#### EXERCISE OBJECTIVE
Retype the whole listing that follows, with nothing added or left out.

*** Block opens ***

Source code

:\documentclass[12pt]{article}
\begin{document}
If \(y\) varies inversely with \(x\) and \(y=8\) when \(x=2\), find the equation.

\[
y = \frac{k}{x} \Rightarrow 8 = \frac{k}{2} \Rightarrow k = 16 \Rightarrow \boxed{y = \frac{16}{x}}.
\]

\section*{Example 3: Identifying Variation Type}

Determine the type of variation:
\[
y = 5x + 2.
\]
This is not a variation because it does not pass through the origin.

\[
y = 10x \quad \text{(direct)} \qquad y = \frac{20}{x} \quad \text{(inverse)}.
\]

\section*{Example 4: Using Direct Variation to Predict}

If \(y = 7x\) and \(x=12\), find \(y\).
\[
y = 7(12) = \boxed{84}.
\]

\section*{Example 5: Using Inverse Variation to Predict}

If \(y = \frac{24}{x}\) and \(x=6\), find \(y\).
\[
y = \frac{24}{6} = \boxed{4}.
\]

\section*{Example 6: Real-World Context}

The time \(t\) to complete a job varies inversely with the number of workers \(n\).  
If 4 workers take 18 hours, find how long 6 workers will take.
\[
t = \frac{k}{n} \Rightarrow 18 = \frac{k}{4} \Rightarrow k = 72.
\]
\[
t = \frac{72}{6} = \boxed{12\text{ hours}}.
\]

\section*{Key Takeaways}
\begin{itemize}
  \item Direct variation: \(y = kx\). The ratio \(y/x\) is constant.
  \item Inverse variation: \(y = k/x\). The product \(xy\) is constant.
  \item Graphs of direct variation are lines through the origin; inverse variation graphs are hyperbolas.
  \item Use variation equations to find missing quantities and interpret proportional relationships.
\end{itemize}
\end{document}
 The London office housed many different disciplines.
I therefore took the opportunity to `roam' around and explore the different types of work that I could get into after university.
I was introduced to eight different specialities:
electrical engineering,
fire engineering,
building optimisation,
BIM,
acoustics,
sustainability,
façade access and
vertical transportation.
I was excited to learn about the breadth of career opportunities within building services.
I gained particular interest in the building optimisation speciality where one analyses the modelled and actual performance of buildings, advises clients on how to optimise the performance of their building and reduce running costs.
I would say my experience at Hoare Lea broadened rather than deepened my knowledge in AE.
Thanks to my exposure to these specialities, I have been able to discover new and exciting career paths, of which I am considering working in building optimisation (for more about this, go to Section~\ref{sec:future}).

*** Block closes ***

#### SOLUTION TO THIS PROBLEM
Source code

:\documentclass[12pt]{article}
\begin{document}
If \(y\) varies inversely with \(x\) and \(y=8\) when \(x=2\), find the equation.

\[
y = \frac{k}{x} \Rightarrow 8 = \frac{k}{2} \Rightarrow k = 16 \Rightarrow \boxed{y = \frac{16}{x}}.
\]

\section*{Example 3: Identifying Variation Type}

Determine the type of variation:
\[
y = 5x + 2.
\]
This is not a variation because it does not pass through the origin.

\[
y = 10x \quad \text{(direct)} \qquad y = \frac{20}{x} \quad \text{(inverse)}.
\]

\section*{Example 4: Using Direct Variation to Predict}

If \(y = 7x\) and \(x=12\), find \(y\).
\[
y = 7(12) = \boxed{84}.
\]

\section*{Example 5: Using Inverse Variation to Predict}

If \(y = \frac{24}{x}\) and \(x=6\), find \(y\).
\[
y = \frac{24}{6} = \boxed{4}.
\]

\section*{Example 6: Real-World Context}

The time \(t\) to complete a job varies inversely with the number of workers \(n\).  
If 4 workers take 18 hours, find how long 6 workers will take.
\[
t = \frac{k}{n} \Rightarrow 18 = \frac{k}{4} \Rightarrow k = 72.
\]
\[
t = \frac{72}{6} = \boxed{12\text{ hours}}.
\]

\section*{Key Takeaways}
\begin{itemize}
  \item Direct variation: \(y = kx\). The ratio \(y/x\) is constant.
  \item Inverse variation: \(y = k/x\). The product \(xy\) is constant.
  \item Graphs of direct variation are lines through the origin; inverse variation graphs are hyperbolas.
  \item Use variation equations to find missing quantities and interpret proportional relationships.
\end{itemize}
\end{document}
 The London office housed many different disciplines.
I therefore took the opportunity to `roam' around and explore the different types of work that I could get into after university.
I was introduced to eight different specialities:
electrical engineering,
fire engineering,
building optimisation,
BIM,
acoustics,
sustainability,
façade access and
vertical transportation.
I was excited to learn about the breadth of career opportunities within building services.
I gained particular interest in the building optimisation speciality where one analyses the modelled and actual performance of buildings, advises clients on how to optimise the performance of their building and reduce running costs.
I would say my experience at Hoare Lea broadened rather than deepened my knowledge in AE.
Thanks to my exposure to these specialities, I have been able to discover new and exciting career paths, of which I am considering working in building optimisation (for more about this, go to Section~\ref{sec:future}).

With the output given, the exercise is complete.